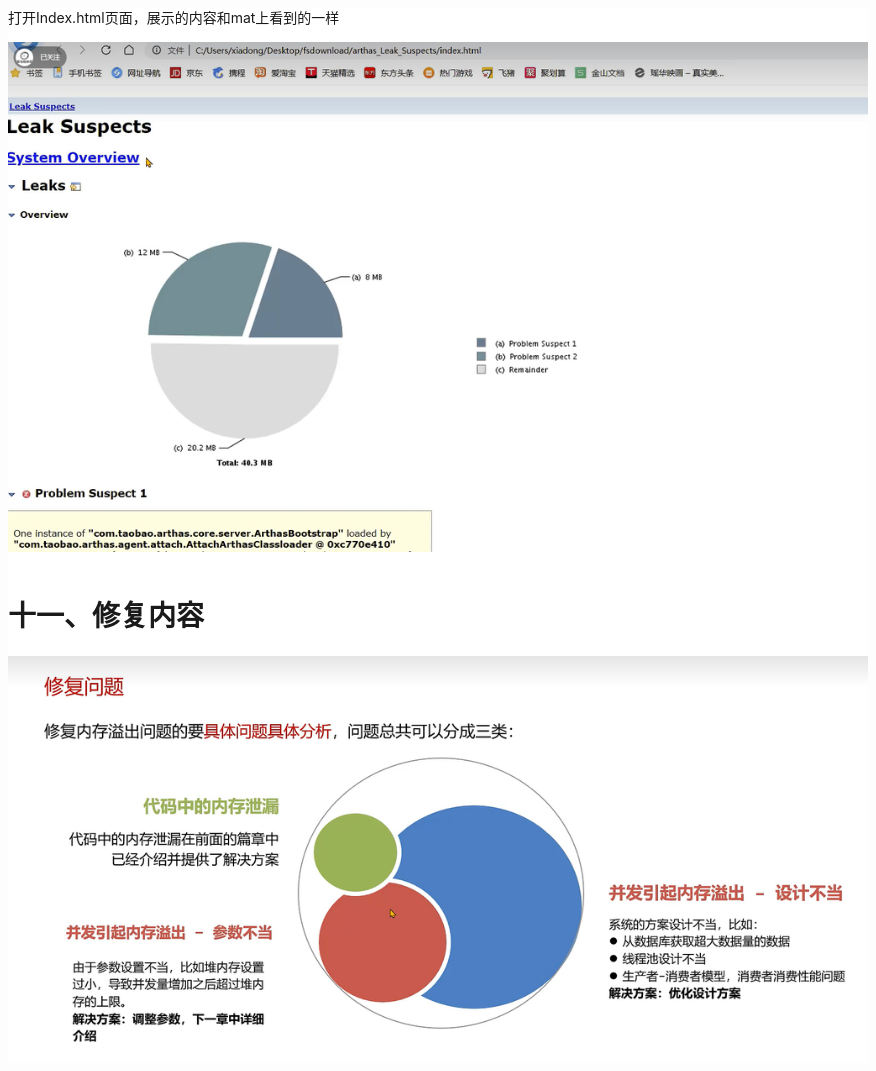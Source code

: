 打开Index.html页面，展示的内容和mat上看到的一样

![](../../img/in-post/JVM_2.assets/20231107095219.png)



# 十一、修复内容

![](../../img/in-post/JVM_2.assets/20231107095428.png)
----
> **PROBLEM**
Restate the whole listing above exactly, please, omitting every image.

> **PROBLEM SOLUTION**
Source code

: 打开Index.html页面，展示的内容和mat上看到的一样

![](../../img/in-post/JVM_2.assets/20231107095219.png)



# 十一、修复内容

![](../../img/in-post/JVM_2.assets/20231107095428.png)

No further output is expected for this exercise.